A proteasomal stress response: pre‐treatment with proteasome inhibitors increases proteasome activity and reduces neuronal vulnerability to oxidative injury

Abstract
We report here that exposure to low concentrations of proteasome inhibitors (e.g. 10-100 nm MG-132, 0.1-3 nm epoxomicin or 10-30 nm clasto-lactacystin beta-lactone) resulted in an enhancement, rather than an inhibition, of proteasome activity in cultured neocortical neurons. Size-fractionation chromatography confirmed that the enhanced peptide cleavage activity was associated with proteasome-sized complexes. This sub toxic exposure reduced neuronal death caused by subsequent exposure to oxidative stress (100-200 microm H(2)O(2) for 30 min, 24-h exposure to 100 microm paraquat or 7.5 microm menadione), but did not alter vulnerability to excitotoxicity (5-min exposure to 30-100 microm NMDA or 24 exposure to 12 microm NMDA). Sub toxic proteasome inhibitor exposure caused an increase in levels of proteasome core subunit proteins and mRNAs, but not in levels of potentially cytoprotective heat shock proteins (hsp70, hsp90 and hsp40).

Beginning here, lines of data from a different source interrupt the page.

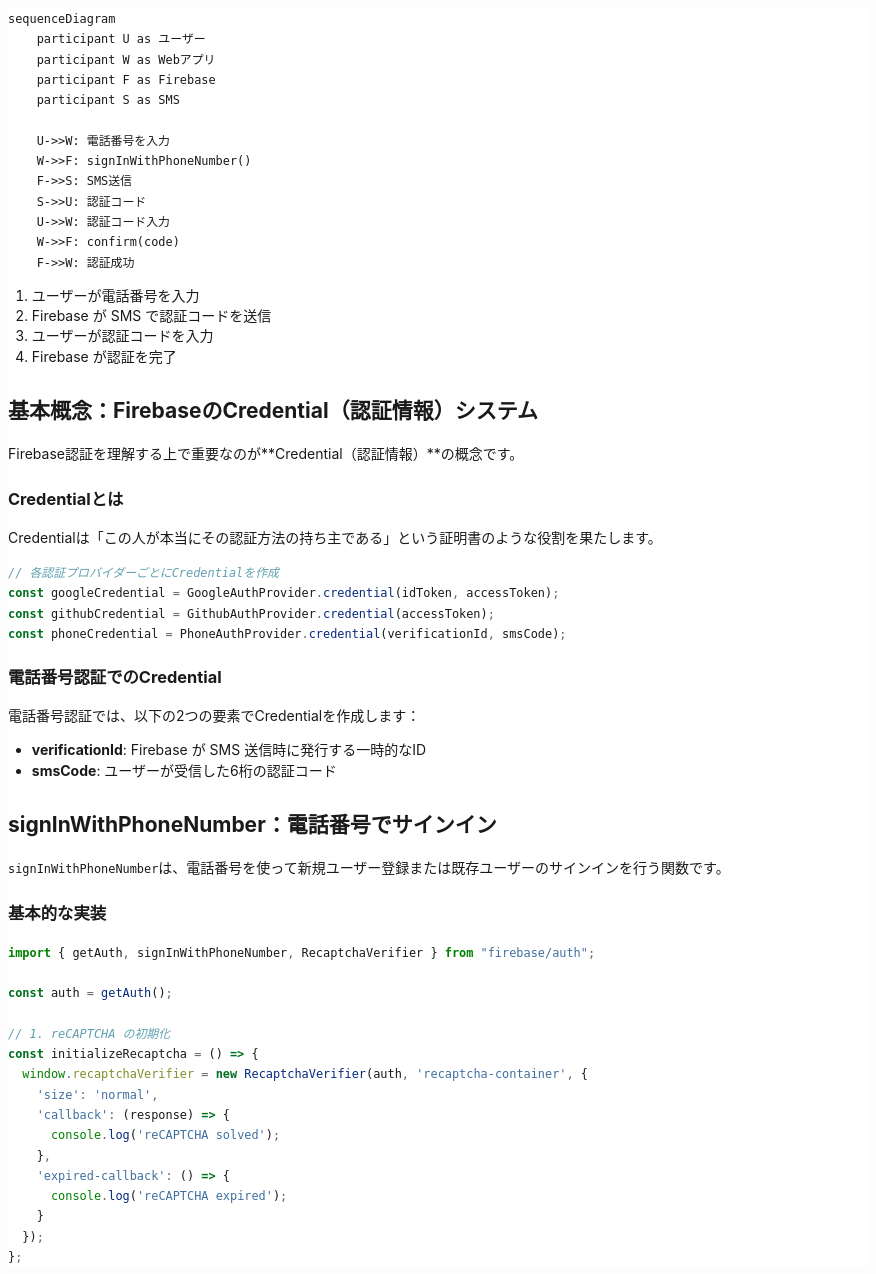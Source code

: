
 ```mermaid
sequenceDiagram
    participant U as ユーザー
    participant W as Webアプリ
    participant F as Firebase
    participant S as SMS

    U->>W: 電話番号を入力
    W->>F: signInWithPhoneNumber()
    F->>S: SMS送信
    S->>U: 認証コード
    U->>W: 認証コード入力
    W->>F: confirm(code)
    F->>W: 認証成功
```

1. ユーザーが電話番号を入力
2. Firebase が SMS で認証コードを送信
3. ユーザーが認証コードを入力
4. Firebase が認証を完了

## 基本概念：FirebaseのCredential（認証情報）システム

Firebase認証を理解する上で重要なのが**Credential（認証情報）**の概念です。

### Credentialとは

Credentialは「この人が本当にその認証方法の持ち主である」という証明書のような役割を果たします。

```javascript
// 各認証プロバイダーごとにCredentialを作成
const googleCredential = GoogleAuthProvider.credential(idToken, accessToken);
const githubCredential = GithubAuthProvider.credential(accessToken);
const phoneCredential = PhoneAuthProvider.credential(verificationId, smsCode);
```

### 電話番号認証でのCredential

電話番号認証では、以下の2つの要素でCredentialを作成します：

- **verificationId**: Firebase が SMS 送信時に発行する一時的なID
- **smsCode**: ユーザーが受信した6桁の認証コード

## signInWithPhoneNumber：電話番号でサインイン

`signInWithPhoneNumber`は、電話番号を使って新規ユーザー登録または既存ユーザーのサインインを行う関数です。

### 基本的な実装

```javascript
import { getAuth, signInWithPhoneNumber, RecaptchaVerifier } from "firebase/auth";

const auth = getAuth();

// 1. reCAPTCHA の初期化
const initializeRecaptcha = () => {
  window.recaptchaVerifier = new RecaptchaVerifier(auth, 'recaptcha-container', {
    'size': 'normal',
    'callback': (response) => {
      console.log('reCAPTCHA solved');
    },
    'expired-callback': () => {
      console.log('reCAPTCHA expired');
    }
  });
};
```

The neuroprotective effects of proteasome inhibitor pre-treatment were blocked by coapplication of proteasome inhibitors during the oxidative insult. These findings support a model in which sublethal proteasome inhibition induces neurons to increase proteasome activity and promotes resistance to oxidative injury and suggests that enhancement of proteasome activity is a potential therapeutic target for diseases in which oxidative stress has been implicated.